Percussionist/improviser Doug Perry blurs the lines of genre and allows musics of all styles and backgrounds to share the same stage. Originally a jazz drummer and vibraphonist, Doug has expanded his activities to include classical percussion, electronic music, rock and popular music. His creativity and versatility has allowed him to participate in a wide range of musical settings, whether it be playing timpani in an orchestra, vibraphone in a jazz combo, or providing original music for multimedia collaborations. Doug performs as an orchestral, solo, jazz, rock, and chamber percussionist all over the USA, and as far as Afrca and Europe. Doug has appeared as a marimba soloist with the Norwalk Symphony Orchestra, and the Neue Eutiner Festspiele Orchestra in Eutin, Germany. He was also featured as a soloist in the popular touring video game music concert Video Games Live, performing an original arrangement alongside vocalist Jillian Aversa. Doug was also the instrumental division winner of the 2012 Naftzger Young Artist Auditions, in which he competed as a marimbist against many other instrumentalists, vocalists, and pianists. Most recently, Doug was invited to perform Steven Mackey's It is Time with the New World Symphony Percussion Consort, where he was featured as a steel pan soloist. Doug has appeared on television a number of times, having appeared on Ghanaian television, PBS, and NBC's “America's Got Talent”.
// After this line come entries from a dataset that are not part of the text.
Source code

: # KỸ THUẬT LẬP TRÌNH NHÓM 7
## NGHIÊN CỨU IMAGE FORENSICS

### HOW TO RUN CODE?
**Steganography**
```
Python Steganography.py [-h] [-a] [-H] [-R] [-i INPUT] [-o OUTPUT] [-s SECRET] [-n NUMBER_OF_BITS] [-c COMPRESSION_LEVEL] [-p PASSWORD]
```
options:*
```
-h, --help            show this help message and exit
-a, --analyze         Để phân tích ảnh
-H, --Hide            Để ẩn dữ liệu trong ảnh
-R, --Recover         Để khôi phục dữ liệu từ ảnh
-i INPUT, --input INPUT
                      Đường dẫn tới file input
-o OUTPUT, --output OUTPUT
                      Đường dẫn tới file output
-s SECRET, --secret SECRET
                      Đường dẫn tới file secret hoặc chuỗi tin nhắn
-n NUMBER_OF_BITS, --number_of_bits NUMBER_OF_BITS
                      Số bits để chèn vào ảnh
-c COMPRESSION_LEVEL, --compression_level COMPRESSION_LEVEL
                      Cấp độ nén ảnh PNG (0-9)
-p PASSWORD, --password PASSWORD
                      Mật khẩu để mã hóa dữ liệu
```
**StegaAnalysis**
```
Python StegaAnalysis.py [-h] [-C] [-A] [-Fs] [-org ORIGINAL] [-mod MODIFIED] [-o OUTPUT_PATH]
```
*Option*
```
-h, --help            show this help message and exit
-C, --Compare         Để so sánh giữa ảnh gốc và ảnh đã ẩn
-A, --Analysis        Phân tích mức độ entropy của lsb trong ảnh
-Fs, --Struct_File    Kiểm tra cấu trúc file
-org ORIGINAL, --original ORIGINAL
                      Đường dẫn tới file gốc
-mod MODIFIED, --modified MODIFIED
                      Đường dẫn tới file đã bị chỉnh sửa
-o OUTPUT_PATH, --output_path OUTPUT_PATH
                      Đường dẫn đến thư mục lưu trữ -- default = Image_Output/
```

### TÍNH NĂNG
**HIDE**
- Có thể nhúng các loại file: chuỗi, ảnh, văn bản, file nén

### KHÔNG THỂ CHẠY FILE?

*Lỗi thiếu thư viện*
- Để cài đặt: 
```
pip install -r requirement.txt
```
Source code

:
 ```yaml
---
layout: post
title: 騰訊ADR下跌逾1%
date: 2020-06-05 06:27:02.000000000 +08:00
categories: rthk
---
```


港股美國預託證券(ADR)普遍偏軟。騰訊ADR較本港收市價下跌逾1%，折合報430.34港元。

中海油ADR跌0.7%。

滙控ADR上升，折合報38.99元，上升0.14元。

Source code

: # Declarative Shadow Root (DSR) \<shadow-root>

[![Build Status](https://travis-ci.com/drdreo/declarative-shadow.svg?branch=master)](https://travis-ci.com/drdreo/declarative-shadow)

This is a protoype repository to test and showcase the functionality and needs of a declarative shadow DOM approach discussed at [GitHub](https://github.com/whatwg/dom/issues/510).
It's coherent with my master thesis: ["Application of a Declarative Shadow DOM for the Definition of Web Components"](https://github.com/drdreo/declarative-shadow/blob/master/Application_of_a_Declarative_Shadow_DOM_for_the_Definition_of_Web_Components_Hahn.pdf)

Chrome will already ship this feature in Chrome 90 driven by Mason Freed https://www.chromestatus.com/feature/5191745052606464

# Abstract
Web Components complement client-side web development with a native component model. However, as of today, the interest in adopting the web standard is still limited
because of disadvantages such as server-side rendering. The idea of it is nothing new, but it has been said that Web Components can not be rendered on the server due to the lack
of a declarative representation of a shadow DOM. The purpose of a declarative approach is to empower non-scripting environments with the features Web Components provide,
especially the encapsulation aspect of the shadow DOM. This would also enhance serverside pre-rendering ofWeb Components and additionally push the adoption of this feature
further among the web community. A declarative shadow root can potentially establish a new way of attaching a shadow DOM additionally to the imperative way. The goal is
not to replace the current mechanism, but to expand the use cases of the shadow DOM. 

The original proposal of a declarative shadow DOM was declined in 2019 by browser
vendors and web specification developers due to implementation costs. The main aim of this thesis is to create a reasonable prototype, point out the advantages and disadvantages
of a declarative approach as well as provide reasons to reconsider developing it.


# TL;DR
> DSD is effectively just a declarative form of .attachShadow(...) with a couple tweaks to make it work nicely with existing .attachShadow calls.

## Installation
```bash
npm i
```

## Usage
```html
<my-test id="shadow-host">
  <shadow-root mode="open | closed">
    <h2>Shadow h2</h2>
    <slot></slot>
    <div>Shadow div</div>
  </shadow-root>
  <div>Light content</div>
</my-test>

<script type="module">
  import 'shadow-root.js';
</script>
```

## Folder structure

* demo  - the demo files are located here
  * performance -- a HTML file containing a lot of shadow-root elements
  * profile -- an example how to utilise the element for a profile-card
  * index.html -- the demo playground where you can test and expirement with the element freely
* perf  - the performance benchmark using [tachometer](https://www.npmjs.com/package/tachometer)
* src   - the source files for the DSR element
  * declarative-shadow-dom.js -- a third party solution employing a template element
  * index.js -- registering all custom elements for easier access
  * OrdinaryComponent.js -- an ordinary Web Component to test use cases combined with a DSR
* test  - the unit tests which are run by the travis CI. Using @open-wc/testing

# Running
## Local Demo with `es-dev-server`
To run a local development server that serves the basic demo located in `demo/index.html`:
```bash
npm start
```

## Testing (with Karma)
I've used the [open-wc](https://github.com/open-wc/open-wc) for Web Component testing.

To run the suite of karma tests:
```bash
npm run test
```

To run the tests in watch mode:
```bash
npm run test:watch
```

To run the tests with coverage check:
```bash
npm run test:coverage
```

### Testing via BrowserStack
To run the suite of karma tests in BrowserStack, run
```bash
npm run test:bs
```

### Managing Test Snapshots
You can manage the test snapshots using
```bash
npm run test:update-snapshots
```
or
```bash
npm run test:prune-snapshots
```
As a jazz musician, Doug has performed with many of the most respected musicians in the industry today, including Christian McBride, Randy Brecker, Dave Samuels, Gary Thomas, and Joel Frahm. He is a recurring guest soloist in Hall High School's Pops 'n' Jazz, and can be heard on Brian Scarborough's album titled “Second Storm.” As a composer, Doug has received commissions from as far afield as Germany, where he premiered his Concerto-Improvisation for Vibraphone (2014). A frequent collaborator with other composers, he has premiered many new works in various ensembles, and has recorded and produced music for both video games and film, and can be heard in Crystal Dynamic's Lara Croft and the Temple of Osiris (2014), ArenaNet's Guild Wars 2 (2012), and Schell Games' I Expect You To Die (2016). Doug can also be heard as both a performer and an arranger in all of the current releases by the video game music arrangement community known as the Materia Collective: Materia (2015), Successor (2016) Nibel (2016), and Versus (2016). Currently an adjunct professor of percussion at Western Connecticut State University, he has had experience teaching percussion privately and in a classroom setting, teaching jazz ear training and improvisation, and coaching jazz, rock, and chamber ensembles.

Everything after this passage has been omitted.